When you’re writing just for yourself, you’re in control. Of everything. You control what your characters do, what they say and think and wear, what happens to them, where their story begins and ends. Every aspect of the story is completely in your hands. It’s your book. All yours.
When you work with a publisher, that changes.
All of a sudden, you’re not alone. You have a team. Other people are weighing in on decisions, if not outright making them for you. And the good news is, they’ve done this before and you haven’t, so their decisions are generally coming from the right place, based on knowledge and experience. The bad news is, you may not always agree with them, and when it comes down to it, you’re almost certainly going to lose control.
I don’t want to use my space here this month to make an argument about whether that’s good or bad, about whether an author’s loss of control is an argument for taking another route to publication. What I’d like to do, instead, is share my experience, and give you some tips for a) claiming the control that you can, and b) totally being okay with being out-of-control when it’s called for.

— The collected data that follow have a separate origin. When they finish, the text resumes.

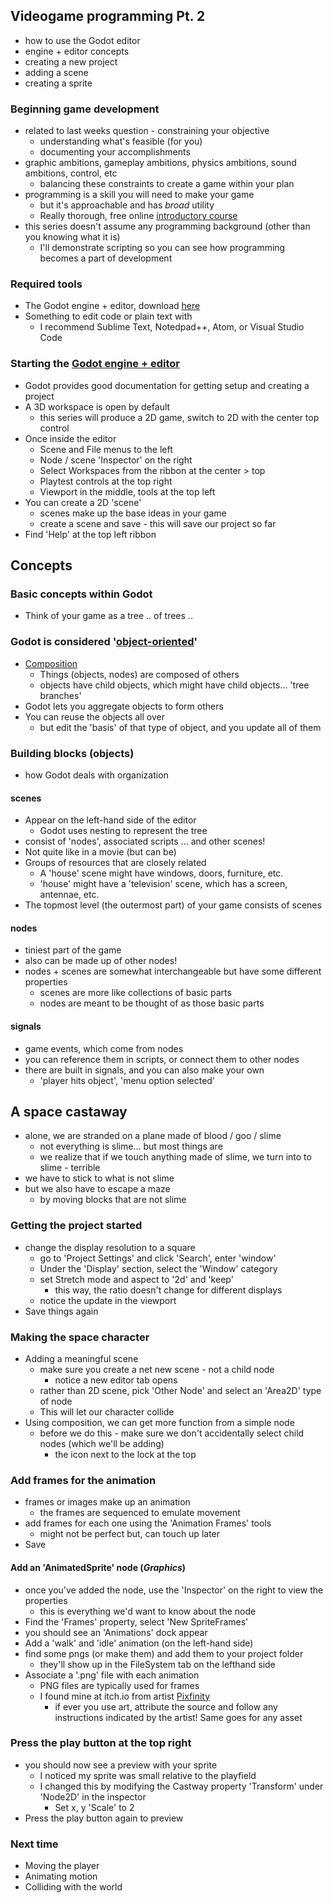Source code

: ## Videogame programming Pt. 2
- how to use the Godot editor
- engine + editor concepts
- creating a new project
- adding a scene
- creating a sprite

### Beginning game development
- related to last weeks question - constraining your objective
  - understanding what's feasible (for you)
  - documenting your accomplishments
- graphic ambitions, gameplay ambitions, physics ambitions, sound ambitions, control, etc
  - balancing these constraints to create a game within your plan
- programming is a skill you will need to make your game
  - but it's approachable and has _broad_ utility
  - Really thorough, free online [introductory course](https://ocw.mit.edu/courses/electrical-engineering-and-computer-science/6-0001-introduction-to-computer-science-and-programming-in-python-fall-2016/)
- this series doesn't assume any programming background (other than you knowing what it is)
  - I'll demonstrate scripting so you can see how programming becomes a part of development

### Required tools
- The Godot engine + editor, download [here](https://godotengine.org/download)
- Something to edit code or plain text with
  - I recommend Sublime Text, Notedpad++, Atom, or Visual Studio Code

### Starting the [Godot engine + editor](https://docs.godotengine.org/en/stable/getting_started/step_by_step/index.html)
- Godot provides good documentation for getting setup and creating a project
- A 3D workspace is open by default
  - this series will produce a 2D game, switch to 2D with the center top control
- Once inside the editor
  - Scene and File menus to the left
  - Node / scene 'Inspector' on the right
  - Select Workspaces from the ribbon at the center > top
  - Playtest controls at the top right
  - Viewport in the middle, tools at the top left
- You can create a 2D 'scene'
  - scenes make up the base ideas in your game
  - create a scene and save - this will save our project so far
- Find 'Help' at the top left ribbon

## Concepts

### Basic concepts within Godot
- Think of your game as a tree .. of trees ..

### Godot is considered '[object-oriented](https://en.wikipedia.org/wiki/Object-oriented_programming)'
- [Composition](https://en.wikipedia.org/wiki/Object_composition)
  - Things (objects, nodes) are composed of others
  - objects have child objects, which might have child objects... 'tree branches'
- Godot lets you aggregate objects to form others
- You can reuse the objects all over
  - but edit the 'basis' of that type of object, and you update all of them

### Building blocks (objects)
- how Godot deals with organization

#### scenes
- Appear on the left-hand side of the editor
  - Godot uses nesting to represent the tree
- consist of 'nodes', associated scripts ... and other scenes!
- Not quite like in a movie (but can be)
- Groups of resources that are closely related
  - A 'house' scene might have windows, doors, furniture, etc.
  - 'house' might have a 'television' scene, which has a screen, antennae, etc.
- The topmost level (the outermost part) of your game consists of scenes

#### nodes
- tiniest part of the game
- also can be made up of other nodes!
- nodes + scenes are somewhat interchangeable but have some different properties
  - scenes are more like collections of basic parts
  - nodes are meant to be thought of as those basic parts

#### signals
- game events, which come from nodes
- you can reference them in scripts, or connect them to other nodes
- there are built in signals, and you can also make your own
  - 'player hits object', 'menu option selected'

## A space castaway
- alone, we are stranded on a plane made of blood / goo / slime
  - not everything is slime... but most things are
  - we realize that if we touch anything made of slime, we turn into to slime - terrible
- we have to stick to what is not slime
- but we also have to escape a maze
  - by moving blocks that are not slime

### Getting the project started
- change the display resolution to a square
  - go to 'Project Settings' and click 'Search', enter 'window'
  - Under the 'Display' section, select the 'Window' category
  - set Stretch mode and aspect to '2d' and 'keep'
    - this way, the ratio doesn't change for different displays
  - notice the update in the viewport
- Save things again

### Making the space character
- Adding a meaningful scene
  - make sure you create a net new scene - not a child node
    - notice a new editor tab opens
  - rather than 2D scene, pick 'Other Node' and select an 'Area2D' type of node
  - This will let our character collide
- Using composition, we can get more function from a simple node
  - before we do this - make sure we don't accidentally select child nodes (which we'll be adding)
    - the icon next to the lock at the top

### Add frames for the animation
- frames or images make up an animation
  - the frames are sequenced to emulate movement
- add frames for each one using the 'Animation Frames' tools
  - might not be perfect but, can touch up later
- Save

#### Add an 'AnimatedSprite' node (_Graphics_)
- once you've added the node, use the 'Inspector' on the right to view the properties
  - this is everything we'd want to know about the node
- Find the 'Frames' property, select 'New SpriteFrames'
- you should see an 'Animations' dock appear
- Add a 'walk' and 'idle' animation (on the left-hand side)
- find some pngs (or make them) and add them to your project folder
  - they'll show up in the FileSystem tab on the lefthand side
- Associate a '.png' file with each animation
  - PNG files are typically used for frames
  - I found mine at itch.io from artist [Pixfinity](https://pixfinity.itch.io/scificharacter3)
    - if ever you use art, attribute the source and follow any instructions indicated by the artist! Same goes for any asset

### Press the play button at the top right
- you should now see a preview with your sprite
  - I noticed my sprite was small relative to the playfield
  - I changed this by modifying the Castway property 'Transform' under 'Node2D' in the inspector
    - Set x, y 'Scale' to 2
- Press the play button again to preview

### Next time
- Moving the player
- Animating motion
- Colliding with the world
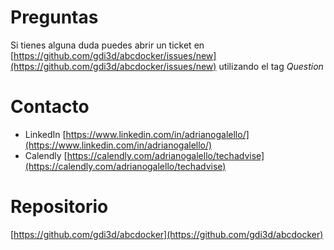 # Preguntas <!-- {docsify-ignore-all} -->

Si tienes alguna duda puedes abrir un ticket en [https://github.com/gdi3d/abcdocker/issues/new](https://github.com/gdi3d/abcdocker/issues/new) utilizando el tag *Question*

# Contacto

- LinkedIn [https://www.linkedin.com/in/adrianogalello/](https://www.linkedin.com/in/adrianogalello/)
- Calendly [https://calendly.com/adrianogalello/techadvise](https://calendly.com/adrianogalello/techadvise)

# Repositorio

[https://github.com/gdi3d/abcdocker](https://github.com/gdi3d/abcdocker)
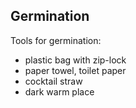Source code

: ## Germination
Tools for germination:
- plastic bag with zip-lock
- paper towel, toilet paper
- cocktail straw
- dark warm place
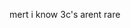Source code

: <style>
r { color: Red }
o { color: Orange }
g { color: Green }
</style>



</r> mert
</g> i know 3c's arent rare
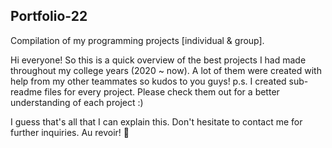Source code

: ## Portfolio-22
Compilation of my programming projects [individual &amp; group].


Hi everyone! So this is a quick overview of the best projects I had made throughout my college years (2020 ~ now). 
A lot of them were created with help from my other teammates so kudos to you guys! 
p.s. I created sub-readme files for every project. Please check them out for a better understanding of each project :)

I guess that's all that I can explain this. Don't hesitate to contact me for further inquiries. Au revoir! 👋
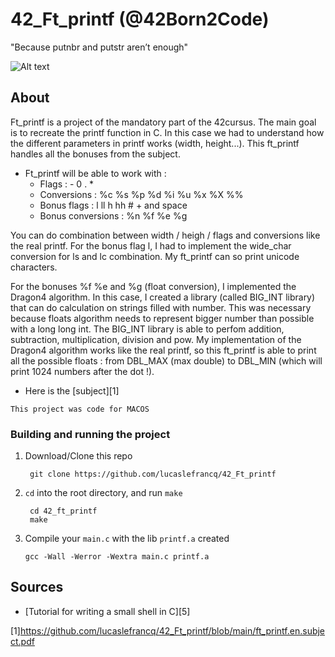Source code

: # 42_Ft_printf (@42Born2Code)

"Because putnbr and putstr aren’t enough"

![Alt text](https://github.com/lucaslefrancq/42_Ft_printf/blob/main/ft_printf_example.png)

## About

Ft_printf is a project of the mandatory part of the 42cursus.
The main goal is to recreate the printf function in C.
In this case we had to understand how the different parameters in printf works (width, height...).
This ft_printf handles all the bonuses from the subject.

- Ft_printf will be able to work with :
    - Flags : - 0 . *
	- Conversions : %c %s %p %d %i %u %x %X %%
	- Bonus flags : l ll h hh # + and space
	- Bonus conversions : %n %f %e %g

You can do combination between width / heigh / flags and conversions like the real printf.
For the bonus flag l, I had to implement the wide_char conversion for ls and lc combination.
My ft_printf can so print unicode characters.

For the bonuses %f %e and %g (float conversion), I implemented the Dragon4 algorithm.
In this case, I created a library (called BIG_INT library) that can do calculation on strings filled with number.
This was necessary because floats algorithm needs to represent bigger number than possible with a long long int.
The BIG_INT library is able to perfom addition, subtraction, multiplication, division and pow.
My implementation of the Dragon4 algorithm works like the real printf, so this ft_printf is able to print all the possible floats :
from DBL_MAX (max double) to DBL_MIN (which will print 1024 numbers after the dot !).

- Here is the [subject][1]

`This project was code for MACOS`

### Building and running the project

1. Download/Clone this repo

        git clone https://github.com/lucaslefrancq/42_Ft_printf

2. `cd` into the root directory, and run `make`

        cd 42_ft_printf
        make

3.  Compile your `main.c` with the lib `printf.a` created

        gcc -Wall -Werror -Wextra main.c printf.a

## Sources

- [Tutorial for writing a small shell in C][5]

[1]https://github.com/lucaslefrancq/42_Ft_printf/blob/main/ft_printf.en.subject.pdf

About a year before my debut novel The Kitchen Daughter came out, my agent raised a flag: the publisher was thinking about bringing the book out as a trade paperback original instead of hardcover. My first reaction, of course, was panic: What does that mean? Don’t they think the book’s strong enough to sell in hardcover? Is there any way in the world I could make back my advance if this happens? We’ve got to stop it!
My second reaction, somewhat more level-headed, was: I’ve got to find out more about what this means.